* _Supplied data_:
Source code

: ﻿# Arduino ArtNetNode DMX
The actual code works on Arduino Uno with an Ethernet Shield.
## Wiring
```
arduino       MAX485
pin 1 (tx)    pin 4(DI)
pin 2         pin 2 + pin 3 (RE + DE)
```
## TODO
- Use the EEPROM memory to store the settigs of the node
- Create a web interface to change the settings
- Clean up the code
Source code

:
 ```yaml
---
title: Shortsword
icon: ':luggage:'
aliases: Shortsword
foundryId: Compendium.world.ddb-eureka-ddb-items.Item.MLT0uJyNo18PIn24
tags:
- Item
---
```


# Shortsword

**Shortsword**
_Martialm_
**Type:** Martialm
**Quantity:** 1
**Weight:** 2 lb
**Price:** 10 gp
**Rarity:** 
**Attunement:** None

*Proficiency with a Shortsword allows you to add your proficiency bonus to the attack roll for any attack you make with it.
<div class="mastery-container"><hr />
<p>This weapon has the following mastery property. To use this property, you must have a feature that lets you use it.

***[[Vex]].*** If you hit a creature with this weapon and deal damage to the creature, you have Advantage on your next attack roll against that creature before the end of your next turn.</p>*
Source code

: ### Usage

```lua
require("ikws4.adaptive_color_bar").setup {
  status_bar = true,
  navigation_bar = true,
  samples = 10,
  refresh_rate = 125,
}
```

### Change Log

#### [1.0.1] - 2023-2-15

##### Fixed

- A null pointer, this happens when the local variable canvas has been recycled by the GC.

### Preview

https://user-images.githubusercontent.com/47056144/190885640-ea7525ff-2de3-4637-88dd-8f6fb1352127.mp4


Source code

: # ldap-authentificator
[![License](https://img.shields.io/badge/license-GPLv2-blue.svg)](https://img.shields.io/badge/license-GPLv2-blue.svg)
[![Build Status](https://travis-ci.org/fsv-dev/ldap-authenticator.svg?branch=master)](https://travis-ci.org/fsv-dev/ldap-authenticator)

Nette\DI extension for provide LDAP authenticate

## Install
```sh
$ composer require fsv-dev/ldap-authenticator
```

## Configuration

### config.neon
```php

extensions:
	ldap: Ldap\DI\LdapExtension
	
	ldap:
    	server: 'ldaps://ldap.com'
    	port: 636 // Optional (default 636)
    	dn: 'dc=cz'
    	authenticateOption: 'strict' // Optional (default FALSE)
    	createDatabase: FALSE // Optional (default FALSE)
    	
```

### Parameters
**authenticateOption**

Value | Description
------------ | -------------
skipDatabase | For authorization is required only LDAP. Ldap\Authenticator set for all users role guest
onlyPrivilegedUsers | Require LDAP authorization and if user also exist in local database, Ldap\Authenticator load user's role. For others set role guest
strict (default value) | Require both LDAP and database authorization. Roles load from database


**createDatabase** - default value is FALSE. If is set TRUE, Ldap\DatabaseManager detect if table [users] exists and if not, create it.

* _Exercise details_: The entire set of entries, and nothing else, should be set down exactly.

* _Final answer_:
Source code

: ﻿# Arduino ArtNetNode DMX
The actual code works on Arduino Uno with an Ethernet Shield.
## Wiring
```
arduino       MAX485
pin 1 (tx)    pin 4(DI)
pin 2         pin 2 + pin 3 (RE + DE)
```
## TODO
- Use the EEPROM memory to store the settigs of the node
- Create a web interface to change the settings
- Clean up the code
Source code

:
 ```yaml
---
title: Shortsword
icon: ':luggage:'
aliases: Shortsword
foundryId: Compendium.world.ddb-eureka-ddb-items.Item.MLT0uJyNo18PIn24
tags:
- Item
---
```


# Shortsword

**Shortsword**
_Martialm_
**Type:** Martialm
**Quantity:** 1
**Weight:** 2 lb
**Price:** 10 gp
**Rarity:** 
**Attunement:** None

*Proficiency with a Shortsword allows you to add your proficiency bonus to the attack roll for any attack you make with it.
<div class="mastery-container"><hr />
<p>This weapon has the following mastery property. To use this property, you must have a feature that lets you use it.

***[[Vex]].*** If you hit a creature with this weapon and deal damage to the creature, you have Advantage on your next attack roll against that creature before the end of your next turn.</p>*
Source code

: ### Usage

```lua
require("ikws4.adaptive_color_bar").setup {
  status_bar = true,
  navigation_bar = true,
  samples = 10,
  refresh_rate = 125,
}
```

### Change Log

#### [1.0.1] - 2023-2-15

##### Fixed

- A null pointer, this happens when the local variable canvas has been recycled by the GC.

### Preview

https://user-images.githubusercontent.com/47056144/190885640-ea7525ff-2de3-4637-88dd-8f6fb1352127.mp4


Source code

: # ldap-authentificator
[![License](https://img.shields.io/badge/license-GPLv2-blue.svg)](https://img.shields.io/badge/license-GPLv2-blue.svg)
[![Build Status](https://travis-ci.org/fsv-dev/ldap-authenticator.svg?branch=master)](https://travis-ci.org/fsv-dev/ldap-authenticator)

Nette\DI extension for provide LDAP authenticate

## Install
```sh
$ composer require fsv-dev/ldap-authenticator
```

## Configuration

### config.neon
```php

extensions:
	ldap: Ldap\DI\LdapExtension
	
	ldap:
    	server: 'ldaps://ldap.com'
    	port: 636 // Optional (default 636)
    	dn: 'dc=cz'
    	authenticateOption: 'strict' // Optional (default FALSE)
    	createDatabase: FALSE // Optional (default FALSE)
    	
```

### Parameters
**authenticateOption**

Value | Description
------------ | -------------
skipDatabase | For authorization is required only LDAP. Ldap\Authenticator set for all users role guest
onlyPrivilegedUsers | Require LDAP authorization and if user also exist in local database, Ldap\Authenticator load user's role. For others set role guest
strict (default value) | Require both LDAP and database authorization. Roles load from database


**createDatabase** - default value is FALSE. If is set TRUE, Ldap\DatabaseManager detect if table [users] exists and if not, create it.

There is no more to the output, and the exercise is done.